**TO DO**
The answer must consist of each line below that holds the word "custom", copied as it stands.

**DATASET CONTENT**
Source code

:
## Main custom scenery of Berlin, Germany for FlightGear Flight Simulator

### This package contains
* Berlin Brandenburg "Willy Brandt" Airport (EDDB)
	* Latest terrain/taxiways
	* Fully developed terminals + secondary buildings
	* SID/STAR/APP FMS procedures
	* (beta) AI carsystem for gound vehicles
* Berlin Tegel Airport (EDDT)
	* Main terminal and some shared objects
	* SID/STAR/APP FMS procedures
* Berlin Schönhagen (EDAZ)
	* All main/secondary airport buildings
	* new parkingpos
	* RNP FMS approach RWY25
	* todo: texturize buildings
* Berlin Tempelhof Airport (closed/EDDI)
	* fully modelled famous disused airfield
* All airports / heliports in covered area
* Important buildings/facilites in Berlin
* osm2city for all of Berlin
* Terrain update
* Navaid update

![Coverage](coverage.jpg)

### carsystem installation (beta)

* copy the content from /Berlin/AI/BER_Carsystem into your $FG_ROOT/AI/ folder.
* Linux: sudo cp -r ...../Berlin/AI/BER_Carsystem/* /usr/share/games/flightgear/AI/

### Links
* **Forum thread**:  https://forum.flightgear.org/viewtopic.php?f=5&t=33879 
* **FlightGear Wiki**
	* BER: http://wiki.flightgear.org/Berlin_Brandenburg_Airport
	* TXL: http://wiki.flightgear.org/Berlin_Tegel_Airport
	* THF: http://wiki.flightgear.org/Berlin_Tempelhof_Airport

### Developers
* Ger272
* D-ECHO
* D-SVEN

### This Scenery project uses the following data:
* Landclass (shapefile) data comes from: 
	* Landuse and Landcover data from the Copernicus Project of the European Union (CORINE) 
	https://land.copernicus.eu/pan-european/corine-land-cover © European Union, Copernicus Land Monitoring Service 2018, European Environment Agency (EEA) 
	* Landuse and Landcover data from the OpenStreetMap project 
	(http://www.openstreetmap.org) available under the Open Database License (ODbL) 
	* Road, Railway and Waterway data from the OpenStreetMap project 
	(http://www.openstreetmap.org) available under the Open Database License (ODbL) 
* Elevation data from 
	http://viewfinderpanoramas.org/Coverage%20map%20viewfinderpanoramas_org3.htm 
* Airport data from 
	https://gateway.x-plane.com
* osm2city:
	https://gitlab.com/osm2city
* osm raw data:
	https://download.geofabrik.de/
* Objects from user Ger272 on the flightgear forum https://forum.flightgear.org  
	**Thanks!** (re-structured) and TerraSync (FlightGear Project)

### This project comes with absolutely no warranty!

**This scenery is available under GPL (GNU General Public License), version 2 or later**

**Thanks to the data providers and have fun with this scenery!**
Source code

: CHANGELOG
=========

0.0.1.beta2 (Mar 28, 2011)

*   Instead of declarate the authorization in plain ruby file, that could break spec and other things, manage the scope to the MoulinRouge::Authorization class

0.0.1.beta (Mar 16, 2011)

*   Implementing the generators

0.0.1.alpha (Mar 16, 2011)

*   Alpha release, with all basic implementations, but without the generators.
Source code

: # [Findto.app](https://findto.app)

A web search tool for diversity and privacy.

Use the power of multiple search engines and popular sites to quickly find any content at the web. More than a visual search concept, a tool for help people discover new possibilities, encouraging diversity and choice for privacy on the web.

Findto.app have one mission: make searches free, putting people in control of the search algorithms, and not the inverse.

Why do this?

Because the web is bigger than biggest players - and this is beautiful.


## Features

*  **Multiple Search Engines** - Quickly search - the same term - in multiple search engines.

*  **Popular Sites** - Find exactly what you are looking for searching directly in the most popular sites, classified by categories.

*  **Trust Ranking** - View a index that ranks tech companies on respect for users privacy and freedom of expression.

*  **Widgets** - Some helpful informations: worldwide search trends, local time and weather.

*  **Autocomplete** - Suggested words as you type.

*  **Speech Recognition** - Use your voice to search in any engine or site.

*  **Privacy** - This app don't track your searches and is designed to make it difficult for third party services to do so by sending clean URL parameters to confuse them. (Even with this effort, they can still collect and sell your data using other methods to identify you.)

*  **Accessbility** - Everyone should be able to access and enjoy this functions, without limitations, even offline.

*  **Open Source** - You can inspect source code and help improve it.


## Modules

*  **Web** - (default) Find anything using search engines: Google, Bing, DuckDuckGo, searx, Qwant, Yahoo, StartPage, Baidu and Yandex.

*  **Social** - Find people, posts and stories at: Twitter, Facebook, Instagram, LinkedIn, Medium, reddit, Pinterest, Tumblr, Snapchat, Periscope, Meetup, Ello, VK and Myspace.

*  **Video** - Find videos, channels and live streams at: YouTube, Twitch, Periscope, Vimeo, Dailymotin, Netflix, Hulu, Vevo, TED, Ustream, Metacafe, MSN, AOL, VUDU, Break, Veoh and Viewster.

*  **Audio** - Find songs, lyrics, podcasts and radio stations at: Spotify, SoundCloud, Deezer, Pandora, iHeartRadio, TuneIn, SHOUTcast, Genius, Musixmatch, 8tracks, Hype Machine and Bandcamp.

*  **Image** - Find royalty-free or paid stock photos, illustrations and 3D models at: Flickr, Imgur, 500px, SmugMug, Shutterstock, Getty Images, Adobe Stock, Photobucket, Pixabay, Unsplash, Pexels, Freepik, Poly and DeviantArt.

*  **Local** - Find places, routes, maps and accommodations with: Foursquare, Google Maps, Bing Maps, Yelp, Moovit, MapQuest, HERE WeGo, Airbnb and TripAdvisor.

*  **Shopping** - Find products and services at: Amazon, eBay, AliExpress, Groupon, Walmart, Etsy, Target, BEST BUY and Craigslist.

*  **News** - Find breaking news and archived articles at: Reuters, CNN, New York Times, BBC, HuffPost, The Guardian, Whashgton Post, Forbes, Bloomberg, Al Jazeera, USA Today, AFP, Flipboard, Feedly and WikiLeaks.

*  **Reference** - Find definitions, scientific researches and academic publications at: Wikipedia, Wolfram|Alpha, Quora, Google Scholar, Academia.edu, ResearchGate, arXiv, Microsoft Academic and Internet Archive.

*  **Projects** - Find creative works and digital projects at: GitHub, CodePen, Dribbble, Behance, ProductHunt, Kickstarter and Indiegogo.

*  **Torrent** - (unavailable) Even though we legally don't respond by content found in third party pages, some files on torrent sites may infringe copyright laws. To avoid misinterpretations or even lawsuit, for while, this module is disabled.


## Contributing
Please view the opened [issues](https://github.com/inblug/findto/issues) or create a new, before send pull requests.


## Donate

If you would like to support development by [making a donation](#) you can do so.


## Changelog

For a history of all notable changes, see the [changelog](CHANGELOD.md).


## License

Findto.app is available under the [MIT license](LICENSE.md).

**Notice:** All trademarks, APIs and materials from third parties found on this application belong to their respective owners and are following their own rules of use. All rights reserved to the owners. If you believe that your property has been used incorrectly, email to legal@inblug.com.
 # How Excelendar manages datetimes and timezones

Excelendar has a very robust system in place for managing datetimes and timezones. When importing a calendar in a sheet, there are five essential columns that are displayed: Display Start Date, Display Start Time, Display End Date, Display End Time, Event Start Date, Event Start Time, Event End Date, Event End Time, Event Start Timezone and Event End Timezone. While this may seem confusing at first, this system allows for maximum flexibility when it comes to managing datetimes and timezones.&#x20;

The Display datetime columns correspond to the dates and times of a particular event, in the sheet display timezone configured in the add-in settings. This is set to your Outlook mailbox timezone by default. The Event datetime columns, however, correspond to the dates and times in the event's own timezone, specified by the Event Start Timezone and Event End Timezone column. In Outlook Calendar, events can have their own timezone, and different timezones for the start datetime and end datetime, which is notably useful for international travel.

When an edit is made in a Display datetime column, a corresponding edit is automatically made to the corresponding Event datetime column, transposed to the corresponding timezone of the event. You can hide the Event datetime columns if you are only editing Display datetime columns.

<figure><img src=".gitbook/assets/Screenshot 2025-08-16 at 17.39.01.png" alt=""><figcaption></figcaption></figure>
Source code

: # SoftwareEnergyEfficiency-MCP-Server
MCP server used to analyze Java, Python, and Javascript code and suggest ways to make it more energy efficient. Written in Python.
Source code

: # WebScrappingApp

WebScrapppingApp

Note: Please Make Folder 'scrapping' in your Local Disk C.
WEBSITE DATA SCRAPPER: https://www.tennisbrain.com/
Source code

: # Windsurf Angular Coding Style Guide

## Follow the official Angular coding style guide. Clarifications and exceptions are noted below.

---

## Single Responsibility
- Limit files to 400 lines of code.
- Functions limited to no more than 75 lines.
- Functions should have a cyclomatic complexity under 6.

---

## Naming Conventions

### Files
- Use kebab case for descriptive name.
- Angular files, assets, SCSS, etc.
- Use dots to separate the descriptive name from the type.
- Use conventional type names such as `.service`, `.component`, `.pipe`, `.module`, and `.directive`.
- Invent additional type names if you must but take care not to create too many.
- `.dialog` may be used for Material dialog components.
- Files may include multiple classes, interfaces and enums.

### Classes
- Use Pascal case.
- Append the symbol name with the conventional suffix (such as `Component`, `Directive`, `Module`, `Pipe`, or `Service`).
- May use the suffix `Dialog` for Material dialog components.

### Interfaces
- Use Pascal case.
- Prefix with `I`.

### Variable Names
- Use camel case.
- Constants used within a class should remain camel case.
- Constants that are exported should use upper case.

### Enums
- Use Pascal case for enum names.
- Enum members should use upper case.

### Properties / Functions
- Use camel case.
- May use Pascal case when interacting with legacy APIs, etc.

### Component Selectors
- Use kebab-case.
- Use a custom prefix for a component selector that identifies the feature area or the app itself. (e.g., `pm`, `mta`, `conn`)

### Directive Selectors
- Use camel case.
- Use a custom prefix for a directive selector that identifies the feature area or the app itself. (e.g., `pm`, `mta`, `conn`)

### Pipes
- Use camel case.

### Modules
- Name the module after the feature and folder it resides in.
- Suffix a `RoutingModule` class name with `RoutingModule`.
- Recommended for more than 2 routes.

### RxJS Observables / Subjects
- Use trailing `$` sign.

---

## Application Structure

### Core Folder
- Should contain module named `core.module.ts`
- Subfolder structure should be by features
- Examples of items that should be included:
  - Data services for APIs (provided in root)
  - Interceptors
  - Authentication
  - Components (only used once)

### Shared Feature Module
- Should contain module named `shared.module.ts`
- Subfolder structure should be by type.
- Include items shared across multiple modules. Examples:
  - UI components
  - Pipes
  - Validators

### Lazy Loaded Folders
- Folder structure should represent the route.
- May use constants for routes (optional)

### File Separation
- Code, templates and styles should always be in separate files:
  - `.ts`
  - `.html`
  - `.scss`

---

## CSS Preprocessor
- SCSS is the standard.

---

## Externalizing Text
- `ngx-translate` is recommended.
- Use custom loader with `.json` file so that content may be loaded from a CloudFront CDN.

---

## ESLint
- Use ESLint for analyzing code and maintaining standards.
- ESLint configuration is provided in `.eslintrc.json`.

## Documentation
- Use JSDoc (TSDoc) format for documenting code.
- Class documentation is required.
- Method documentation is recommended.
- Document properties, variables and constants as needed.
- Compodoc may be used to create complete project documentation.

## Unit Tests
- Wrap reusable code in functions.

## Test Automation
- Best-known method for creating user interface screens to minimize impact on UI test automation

**RESULT FOR THIS TASK**
## Main custom scenery of Berlin, Germany for FlightGear Flight Simulator
- Use a custom prefix for a component selector that identifies the feature area or the app itself. (e.g., `pm`, `mta`, `conn`)
- Use a custom prefix for a directive selector that identifies the feature area or the app itself. (e.g., `pm`, `mta`, `conn`)
- Use custom loader with `.json` file so that content may be loaded from a CloudFront CDN.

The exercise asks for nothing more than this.